Our EWC seminar on this Friday, Sep 29, will feature Dr. Catherine Zhang, who is a postdoctoral teaching scholar at BTEC. She will discuss “Energy-Water-Environment Nexus: Synergy between Environmental Engineering and Biomanufacturing.” An abstract and bio are included below. Please join us in Mann 304 from 12:50-1:40pm.

Abstract: This presentation will focus on how to address the energy-water-environmental nexus by linking environmental engineering and the biomanufacturing industry. Advancements in biomanufacturing technologies, such as fermentation and bioprospecting, can be applied to environmental engineering. Meanwhile, environmentally friendly biomanufacturing systems are essential for the sustainable production of bioproducts required for maintaining healthy communities. Examples such as biohydrogen production from biomass and LCA for emerging biomanufacturing systems will be discussed.

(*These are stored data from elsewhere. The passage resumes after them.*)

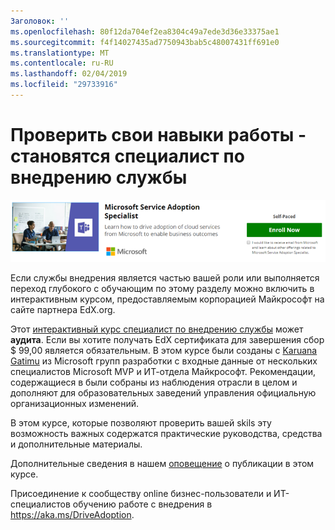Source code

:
 ```yaml
---
Заголовок: ''
ms.openlocfilehash: 80f12da704ef2ea8304c49a7ede3d36e33375ae1
ms.sourcegitcommit: f4f14027435ad7750943bab5c48007431ff691e0
ms.translationtype: MT
ms.contentlocale: ru-RU
ms.lasthandoff: 02/04/2019
ms.locfileid: "29733916"
---
```

# <a name="validate-your-skills---become-a-service-adoption-specialist"></a>Проверить свои навыки работы - становятся специалист по внедрению службы

![Курс для специалистов внедрения службы](media/champs_sascourse.png)

Если службы внедрения является частью вашей роли или выполняется переход глубокого с обучающим по этому разделу можно включить в интерактивным курсом, предоставляемым корпорацией Майкрософт на сайте партнера EdX.org. 

Этот [интерактивный курс специалист по внедрению службы](https://aka.ms/AdoptionCert) может **аудита**.  Если вы хотите получать EdX сертификата для завершения сбор $ 99,00 является обязательным.  В этом курсе были созданы с [Karuana Gatimu](https://linkedin.com/in/karuanagatimu) из Microsoft групп разработки с входные данные от нескольких специалистов Microsoft MVP и ИТ-отдела Майкрософт.  Рекомендации, содержащиеся в были собраны из наблюдения отрасли в целом и дополняют для образовательных заведений управления официальную организационных изменений.  

В этом курсе, которые позволяют проверить вашей skils эту возможность важных содержатся практические руководства, средства и дополнительные материалы.  

Дополнительные сведения в нашем [оповещение](https://aka.ms/AdoptionCertAnnouncement) о публикации в этом курсе. 

Присоединение к сообществу online бизнес-пользователи и ИТ-специалистов обучению работе с внедрения в https://aka.ms/DriveAdoption. 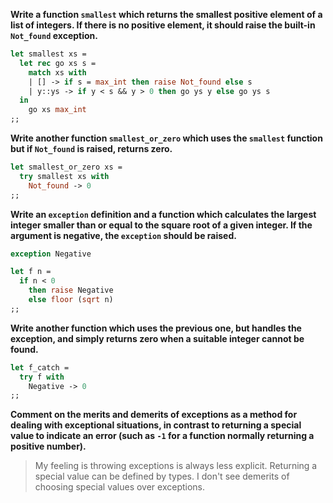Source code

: **Write a function `smallest` which returns the smallest positive element of a
list of integers. If there is no positive element, it should raise the built-in
`Not_found` exception.**

```ocaml
let smallest xs =
  let rec go xs s =
    match xs with
    | [] -> if s = max_int then raise Not_found else s
    | y::ys -> if y < s && y > 0 then go ys y else go ys s
  in
    go xs max_int
;;
```

**Write another function `smallest_or_zero` which uses the `smallest` function
but if `Not_found` is raised, returns zero.**

```ocaml
let smallest_or_zero xs =
  try smallest xs with
    Not_found -> 0
;;
```

**Write an `exception` definition and a function which calculates the largest
integer smaller than or equal to the square root of a given integer. If the
argument is negative, the `exception` should be raised.**

```ocaml
exception Negative

let f n =
  if n < 0
    then raise Negative
    else floor (sqrt n)
;;
```

**Write another function which uses the previous one, but handles the exception,
and simply returns zero when a suitable integer cannot be found.**

```ocaml
let f_catch =
  try f with
    Negative -> 0
;;
```

**Comment on the merits and demerits of exceptions as a method for dealing with
exceptional situations, in contrast to returning a special value to indicate an
error (such as `-1` for a function normally returning a positive number).**

> My feeling is throwing exceptions is always less explicit. Returning a special
> value can be defined by types. I don't see demerits of choosing special values
> over exceptions.
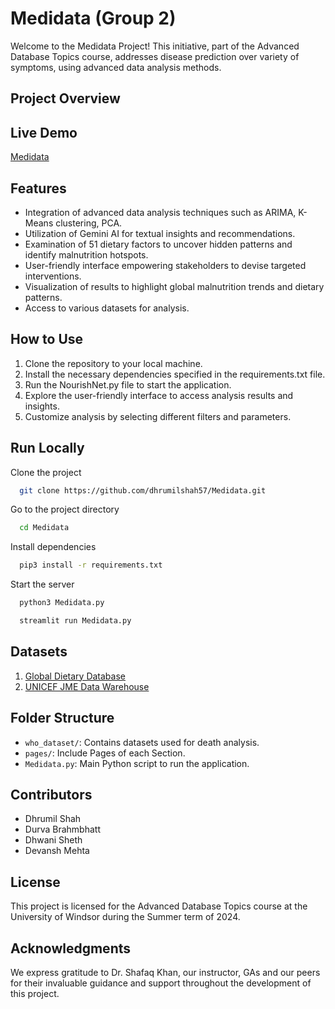 # Medidata (Group 2)

Welcome to the Medidata Project! This initiative, part of the Advanced Database Topics course, addresses disease prediction over variety of symptoms, using advanced data analysis methods.

## Project Overview



## Live Demo
[Medidata](https://medidata.streamlit.app/)

## Features

- Integration of advanced data analysis techniques such as ARIMA, K-Means clustering, PCA.
- Utilization of Gemini AI for textual insights and recommendations.
- Examination of 51 dietary factors to uncover hidden patterns and identify malnutrition hotspots.
- User-friendly interface empowering stakeholders to devise targeted interventions.
- Visualization of results to highlight global malnutrition trends and dietary patterns.
- Access to various datasets for analysis.

## How to Use

1. Clone the repository to your local machine.
2. Install the necessary dependencies specified in the requirements.txt file.
3. Run the NourishNet.py file to start the application.
4. Explore the user-friendly interface to access analysis results and insights.
5. Customize analysis by selecting different filters and parameters.


## Run Locally

Clone the project

```bash
  git clone https://github.com/dhrumilshah57/Medidata.git
```

Go to the project directory

```bash
  cd Medidata
```

Install dependencies

```bash
  pip3 install -r requirements.txt
```

Start the server

```bash
  python3 Medidata.py
```

```bash
  streamlit run Medidata.py
```


## Datasets
1. [Global Dietary Database](https://globaldietarydatabase.org/)
2. [UNICEF JME Data Warehouse](https://data.unicef.org/topic/nutrition/malnutrition/)

## Folder Structure

- `who_dataset/`: Contains datasets used for death analysis.
- `pages/`: Include Pages of each Section.
- `Medidata.py`: Main Python script to run the application.

## Contributors

- Dhrumil Shah
- Durva Brahmbhatt
- Dhwani Sheth
- Devansh Mehta

## License

This project is licensed for the Advanced Database Topics course at the University of Windsor during the Summer term of 2024.

## Acknowledgments

We express gratitude to Dr. Shafaq Khan, our instructor, GAs and our peers for their invaluable guidance and support throughout the development of this project.
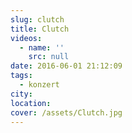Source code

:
 ```yaml
---
slug: clutch
title: Clutch
videos:
  - name: ''
    src: null
date: 2016-06-01 21:12:09
tags:
  - konzert
city:
location:
cover: /assets/Clutch.jpg
---
```

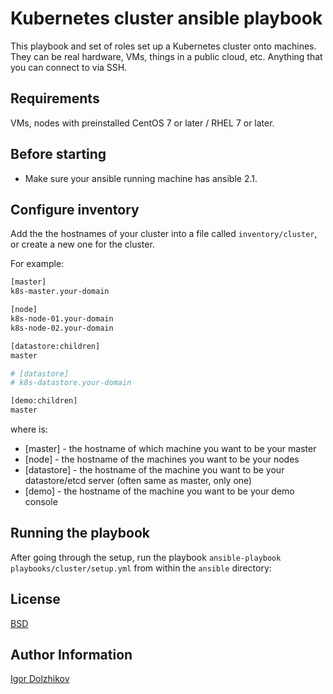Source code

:Kubernetes cluster ansible playbook
===================================

This playbook and set of roles set up a Kubernetes cluster onto machines. They can be real hardware, VMs, things in a public cloud, etc. Anything that you can connect to via SSH.

Requirements
------------

VMs, nodes with preinstalled CentOS 7 or later / RHEL 7 or later.

Before starting
---------------

* Make sure your ansible running machine has ansible 2.1.

Configure inventory
-------------------

Add the the hostnames of your cluster into a file called `inventory/cluster`,
or create a new one for the cluster.

For example:

```sh
[master]
k8s-master.your-domain

[node]
k8s-node-01.your-domain
k8s-node-02.your-domain

[datastore:children]
master

# [datastore]
# k8s-datastore.your-domain

[demo:children]
master
```

where is:
- [master] - the hostname of which machine you want to be your master
- [node] - the hostname of the machines you want to be your nodes
- [datastore] - the hostname of the machine you want to be your datastore/etcd server (often same as master, only one)
- [demo] - the hostname of the machine you want to be your demo console

Running the playbook
--------------------

After going through the setup, run the playbook `ansible-playbook playbooks/cluster/setup.yml` from within the `ansible` directory:


License
-------

[BSD](https://github.com/takama/k8sdemo/blob/master/LICENSE)

Author Information
------------------

[Igor Dolzhikov](https://github.com/takama)
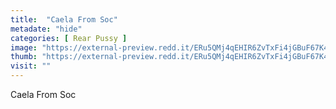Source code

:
 ```yaml
---
title:  "Caela From Soc"
metadate: "hide"
categories: [ Rear Pussy ]
image: "https://external-preview.redd.it/ERu5QMj4qEHIR6ZvTxFi4jGBuF67K4CGHRR0pa2etxU.jpg?auto=webp&s=a7d70ea0fb3e9c996d45f242a110bafbedbfa43c"
thumb: "https://external-preview.redd.it/ERu5QMj4qEHIR6ZvTxFi4jGBuF67K4CGHRR0pa2etxU.jpg?width=960&crop=smart&auto=webp&s=05fc02069303e90a0ad1f7e7e56392d0f17c4516"
visit: ""
---
```

Caela From Soc
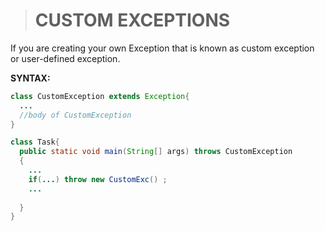 > # CUSTOM EXCEPTIONS
If you are creating your own Exception that is known as custom exception or user-defined exception.

__SYNTAX:__
```java
class CustomException extends Exception{
  ...
  //body of CustomException
}

class Task{
  public static void main(String[] args) throws CustomException
  {
    ...
    if(...) throw new CustomExc() ;
    ...
    
  }
}

```
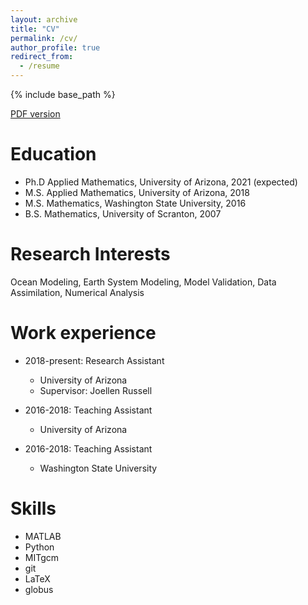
 ```yaml
---
layout: archive
title: "CV"
permalink: /cv/
author_profile: true
redirect_from:
  - /resume
---
```


{% include base_path %}

[PDF version](swierczek-ocean.github.io/files/CV_public.pdf)


Education
======
* Ph.D Applied Mathematics, University of Arizona, 2021 (expected)
* M.S. Applied Mathematics, University of Arizona, 2018
* M.S. Mathematics, Washington State University, 2016
* B.S. Mathematics, University of Scranton, 2007

Research Interests
======
Ocean Modeling, Earth System Modeling, Model Validation, Data Assimilation, Numerical Analysis


Work experience
======
* 2018-present: Research Assistant
  * University of Arizona
  * Supervisor: Joellen Russell 

* 2016-2018: Teaching Assistant
  * University of Arizona
  
* 2016-2018: Teaching Assistant
  * Washington State University

Skills
======
* MATLAB
* Python
* MITgcm
* git
* LaTeX
* globus
  

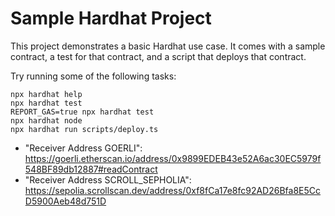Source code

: # Sample Hardhat Project

This project demonstrates a basic Hardhat use case. It comes with a sample contract, a test for that contract, and a script that deploys that contract.

Try running some of the following tasks:

```shell
npx hardhat help
npx hardhat test
REPORT_GAS=true npx hardhat test
npx hardhat node
npx hardhat run scripts/deploy.ts
```



- "Receiver Address GOERLI": https://goerli.etherscan.io/address/0x9899EDEB43e52A6ac30EC5979f548BF89db12887#readContract
- "Receiver Address SCROLL_SEPHOLIA": https://sepolia.scrollscan.dev/address/0xf8fCa17e8fc92AD26Bfa8E5CcD5900Aeb48d751D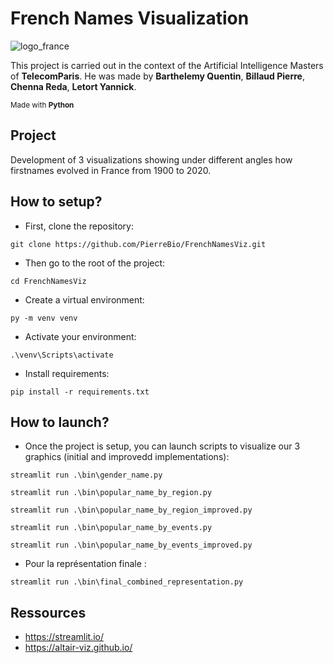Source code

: # French Names Visualization

![logo_france](https://github.com/PierreBio/FrenchNamesViz/assets/45881846/d6a793c5-1a36-445c-bb00-60feab42dd38)

This project is carried out in the context of the Artificial Intelligence Masters of **TelecomParis**. He was made by **Barthelemy Quentin**, **Billaud Pierre**, **Chenna Reda**, **Letort Yannick**.

<sub>Made with __Python__</sub>

## Project

Development of 3 visualizations showing under different angles how firstnames evolved in France from 1900 to 2020.

## How to setup?

- First, clone the repository:

```
git clone https://github.com/PierreBio/FrenchNamesViz.git
```

- Then go to the root of the project:

```
cd FrenchNamesViz
```

- Create a virtual environment:

```
py -m venv venv
```

- Activate your environment:

```
.\venv\Scripts\activate
```

- Install requirements:

```
pip install -r requirements.txt
```

## How to launch?

- Once the project is setup, you can launch scripts to visualize our 3 graphics (initial and improvedd implementations):

```
streamlit run .\bin\gender_name.py
```

```
streamlit run .\bin\popular_name_by_region.py

streamlit run .\bin\popular_name_by_region_improved.py
```

```
streamlit run .\bin\popular_name_by_events.py

streamlit run .\bin\popular_name_by_events_improved.py
```

- Pour la représentation finale :

```
streamlit run .\bin\final_combined_representation.py
```

## Ressources

- https://streamlit.io/
- https://altair-viz.github.io/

Biohydrogen is a promising clean energy carrier, but three key challenges for large-scale biohydrogen production are to increase, 1) the hydrogen production rate, 2) the hydrogen molar yield, and 3) the extent of substrate utilization. A co-culture fermentation system for C. beijerinckii and G. metallireducens with extracellular electron shuttles called anthrahydroquinone-2,6-disulfonate (AH2QDS) was developed and evaluated for improved biohydrogen production, and then applied to ferment complex substrates from hydrolysates of lignocellulosic biomass as well as to utilize alternative extracellular electron shuttles (EES). The observed improvements in utilizing lignocellulosic hydrolysates and particularly on utilization of xylose support the feasibility of applying this co-culture system to biohydrogen production from lignocellulosic hydrolysates, especially xylose-rich ones. In addition, the replacement of AH2QDS by alternative EES, especially humic acids, makes the co-culture fermentation more economical and flexible.

In biomanufacturing, there has been a rapid transition from traditional cleanable processes to disposable processes to achieve more flexibility, lower costs, and less risk of contamination. However, the life-cycle assessment (LCA) of these systems are mainly provided by vendors and based on mammalian cell-line facilities within the United States. An educational version of open source LCA tools using Solid Waste Optimization Life-cycle Framework (SWOLF) is being developed and will be incorporated into biomanufacturing courses for biopharmaceutical industry professionals, which will improve the awareness of sustainability in biomanufacturing industry.

Bio: Xinyu “Catherine” Zhang received her PhD degree in Environmental Engineering from the University of Illinois at Urbana-Champaign. She is currently a Postdoctoral Teaching Scholar at Biomanufacturing Training & Educational Center (BTEC) at North Carolina State University. Her research focus is on biofuel/biochemical production via fermentation technologies, sustainability in biomanufacturing industry, and new techniques for engineering education.